What the task asks
Transcribe the entire listing exactly.

Source material
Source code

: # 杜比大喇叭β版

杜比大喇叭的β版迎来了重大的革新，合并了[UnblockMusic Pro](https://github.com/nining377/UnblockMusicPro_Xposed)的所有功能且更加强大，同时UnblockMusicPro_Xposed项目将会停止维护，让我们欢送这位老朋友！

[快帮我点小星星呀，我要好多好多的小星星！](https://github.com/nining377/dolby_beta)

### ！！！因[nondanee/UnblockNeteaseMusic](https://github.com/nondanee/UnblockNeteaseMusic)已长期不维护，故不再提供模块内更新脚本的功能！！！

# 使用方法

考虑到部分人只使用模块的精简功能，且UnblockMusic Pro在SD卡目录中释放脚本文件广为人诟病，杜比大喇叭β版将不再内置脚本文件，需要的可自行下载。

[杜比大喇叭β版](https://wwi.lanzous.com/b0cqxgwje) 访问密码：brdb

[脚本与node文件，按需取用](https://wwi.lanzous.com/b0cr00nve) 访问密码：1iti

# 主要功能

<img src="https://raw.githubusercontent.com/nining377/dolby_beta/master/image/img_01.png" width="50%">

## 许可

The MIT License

Answer for this exercise
Source code

: # 杜比大喇叭β版

杜比大喇叭的β版迎来了重大的革新，合并了[UnblockMusic Pro](https://github.com/nining377/UnblockMusicPro_Xposed)的所有功能且更加强大，同时UnblockMusicPro_Xposed项目将会停止维护，让我们欢送这位老朋友！

[快帮我点小星星呀，我要好多好多的小星星！](https://github.com/nining377/dolby_beta)

### ！！！因[nondanee/UnblockNeteaseMusic](https://github.com/nondanee/UnblockNeteaseMusic)已长期不维护，故不再提供模块内更新脚本的功能！！！

# 使用方法

考虑到部分人只使用模块的精简功能，且UnblockMusic Pro在SD卡目录中释放脚本文件广为人诟病，杜比大喇叭β版将不再内置脚本文件，需要的可自行下载。

[杜比大喇叭β版](https://wwi.lanzous.com/b0cqxgwje) 访问密码：brdb

[脚本与node文件，按需取用](https://wwi.lanzous.com/b0cr00nve) 访问密码：1iti

# 主要功能

<img src="https://raw.githubusercontent.com/nining377/dolby_beta/master/image/img_01.png" width="50%">

## 许可

The MIT License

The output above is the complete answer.